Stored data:
═══

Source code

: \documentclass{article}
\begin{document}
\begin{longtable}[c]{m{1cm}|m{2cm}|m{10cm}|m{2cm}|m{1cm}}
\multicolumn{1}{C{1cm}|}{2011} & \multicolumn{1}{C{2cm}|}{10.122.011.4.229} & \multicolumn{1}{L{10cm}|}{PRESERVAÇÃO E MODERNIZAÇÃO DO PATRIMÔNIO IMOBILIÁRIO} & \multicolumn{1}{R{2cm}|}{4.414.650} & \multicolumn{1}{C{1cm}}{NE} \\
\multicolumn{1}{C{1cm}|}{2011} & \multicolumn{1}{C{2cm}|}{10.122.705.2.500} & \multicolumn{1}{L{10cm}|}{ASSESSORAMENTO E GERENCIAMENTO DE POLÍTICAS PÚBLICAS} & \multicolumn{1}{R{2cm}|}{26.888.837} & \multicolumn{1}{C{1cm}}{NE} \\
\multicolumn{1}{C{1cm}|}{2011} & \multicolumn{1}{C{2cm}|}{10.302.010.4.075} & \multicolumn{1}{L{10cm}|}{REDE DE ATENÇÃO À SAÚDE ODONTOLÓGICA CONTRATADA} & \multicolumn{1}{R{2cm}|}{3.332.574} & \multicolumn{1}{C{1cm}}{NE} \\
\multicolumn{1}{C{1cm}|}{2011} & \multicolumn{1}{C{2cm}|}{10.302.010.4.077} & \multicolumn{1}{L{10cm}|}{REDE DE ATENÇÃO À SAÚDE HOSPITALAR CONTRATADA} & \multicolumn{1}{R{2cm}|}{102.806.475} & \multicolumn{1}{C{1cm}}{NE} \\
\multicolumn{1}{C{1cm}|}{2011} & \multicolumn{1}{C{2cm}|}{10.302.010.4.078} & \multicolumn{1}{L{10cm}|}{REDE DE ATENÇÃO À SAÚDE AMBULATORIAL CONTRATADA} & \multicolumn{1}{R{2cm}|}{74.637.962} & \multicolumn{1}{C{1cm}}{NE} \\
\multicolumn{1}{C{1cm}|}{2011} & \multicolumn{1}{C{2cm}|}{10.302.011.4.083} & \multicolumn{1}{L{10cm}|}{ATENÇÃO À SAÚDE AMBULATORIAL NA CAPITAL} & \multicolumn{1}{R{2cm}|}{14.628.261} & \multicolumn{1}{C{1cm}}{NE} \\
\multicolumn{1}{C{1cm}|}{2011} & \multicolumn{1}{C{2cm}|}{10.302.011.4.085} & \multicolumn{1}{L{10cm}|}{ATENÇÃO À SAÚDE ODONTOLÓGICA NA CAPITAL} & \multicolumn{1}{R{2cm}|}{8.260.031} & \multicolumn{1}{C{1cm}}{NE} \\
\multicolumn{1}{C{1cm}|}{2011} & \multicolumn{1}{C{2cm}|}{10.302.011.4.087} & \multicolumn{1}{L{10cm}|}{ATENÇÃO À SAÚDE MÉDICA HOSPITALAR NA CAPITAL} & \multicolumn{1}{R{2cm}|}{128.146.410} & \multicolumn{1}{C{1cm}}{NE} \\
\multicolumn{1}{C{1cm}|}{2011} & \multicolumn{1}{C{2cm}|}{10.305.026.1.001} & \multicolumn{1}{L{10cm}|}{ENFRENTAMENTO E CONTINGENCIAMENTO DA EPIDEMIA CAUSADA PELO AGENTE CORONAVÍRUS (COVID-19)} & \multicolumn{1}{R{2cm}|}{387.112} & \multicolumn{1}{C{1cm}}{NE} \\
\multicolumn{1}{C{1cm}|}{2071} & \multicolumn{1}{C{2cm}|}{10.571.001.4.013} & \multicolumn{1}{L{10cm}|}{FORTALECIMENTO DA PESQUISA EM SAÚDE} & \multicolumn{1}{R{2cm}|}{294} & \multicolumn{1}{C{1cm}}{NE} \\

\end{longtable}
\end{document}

═══

*WORK TO COMPLETE*: Please be sure to repeat every entry exactly.

*ANSWER SPACE*:
Source code

: \documentclass{article}
\begin{document}
\begin{longtable}[c]{m{1cm}|m{2cm}|m{10cm}|m{2cm}|m{1cm}}
\multicolumn{1}{C{1cm}|}{2011} & \multicolumn{1}{C{2cm}|}{10.122.011.4.229} & \multicolumn{1}{L{10cm}|}{PRESERVAÇÃO E MODERNIZAÇÃO DO PATRIMÔNIO IMOBILIÁRIO} & \multicolumn{1}{R{2cm}|}{4.414.650} & \multicolumn{1}{C{1cm}}{NE} \\
\multicolumn{1}{C{1cm}|}{2011} & \multicolumn{1}{C{2cm}|}{10.122.705.2.500} & \multicolumn{1}{L{10cm}|}{ASSESSORAMENTO E GERENCIAMENTO DE POLÍTICAS PÚBLICAS} & \multicolumn{1}{R{2cm}|}{26.888.837} & \multicolumn{1}{C{1cm}}{NE} \\
\multicolumn{1}{C{1cm}|}{2011} & \multicolumn{1}{C{2cm}|}{10.302.010.4.075} & \multicolumn{1}{L{10cm}|}{REDE DE ATENÇÃO À SAÚDE ODONTOLÓGICA CONTRATADA} & \multicolumn{1}{R{2cm}|}{3.332.574} & \multicolumn{1}{C{1cm}}{NE} \\
\multicolumn{1}{C{1cm}|}{2011} & \multicolumn{1}{C{2cm}|}{10.302.010.4.077} & \multicolumn{1}{L{10cm}|}{REDE DE ATENÇÃO À SAÚDE HOSPITALAR CONTRATADA} & \multicolumn{1}{R{2cm}|}{102.806.475} & \multicolumn{1}{C{1cm}}{NE} \\
\multicolumn{1}{C{1cm}|}{2011} & \multicolumn{1}{C{2cm}|}{10.302.010.4.078} & \multicolumn{1}{L{10cm}|}{REDE DE ATENÇÃO À SAÚDE AMBULATORIAL CONTRATADA} & \multicolumn{1}{R{2cm}|}{74.637.962} & \multicolumn{1}{C{1cm}}{NE} \\
\multicolumn{1}{C{1cm}|}{2011} & \multicolumn{1}{C{2cm}|}{10.302.011.4.083} & \multicolumn{1}{L{10cm}|}{ATENÇÃO À SAÚDE AMBULATORIAL NA CAPITAL} & \multicolumn{1}{R{2cm}|}{14.628.261} & \multicolumn{1}{C{1cm}}{NE} \\
\multicolumn{1}{C{1cm}|}{2011} & \multicolumn{1}{C{2cm}|}{10.302.011.4.085} & \multicolumn{1}{L{10cm}|}{ATENÇÃO À SAÚDE ODONTOLÓGICA NA CAPITAL} & \multicolumn{1}{R{2cm}|}{8.260.031} & \multicolumn{1}{C{1cm}}{NE} \\
\multicolumn{1}{C{1cm}|}{2011} & \multicolumn{1}{C{2cm}|}{10.302.011.4.087} & \multicolumn{1}{L{10cm}|}{ATENÇÃO À SAÚDE MÉDICA HOSPITALAR NA CAPITAL} & \multicolumn{1}{R{2cm}|}{128.146.410} & \multicolumn{1}{C{1cm}}{NE} \\
\multicolumn{1}{C{1cm}|}{2011} & \multicolumn{1}{C{2cm}|}{10.305.026.1.001} & \multicolumn{1}{L{10cm}|}{ENFRENTAMENTO E CONTINGENCIAMENTO DA EPIDEMIA CAUSADA PELO AGENTE CORONAVÍRUS (COVID-19)} & \multicolumn{1}{R{2cm}|}{387.112} & \multicolumn{1}{C{1cm}}{NE} \\
\multicolumn{1}{C{1cm}|}{2071} & \multicolumn{1}{C{2cm}|}{10.571.001.4.013} & \multicolumn{1}{L{10cm}|}{FORTALECIMENTO DA PESQUISA EM SAÚDE} & \multicolumn{1}{R{2cm}|}{294} & \multicolumn{1}{C{1cm}}{NE} \\

\end{longtable}
\end{document}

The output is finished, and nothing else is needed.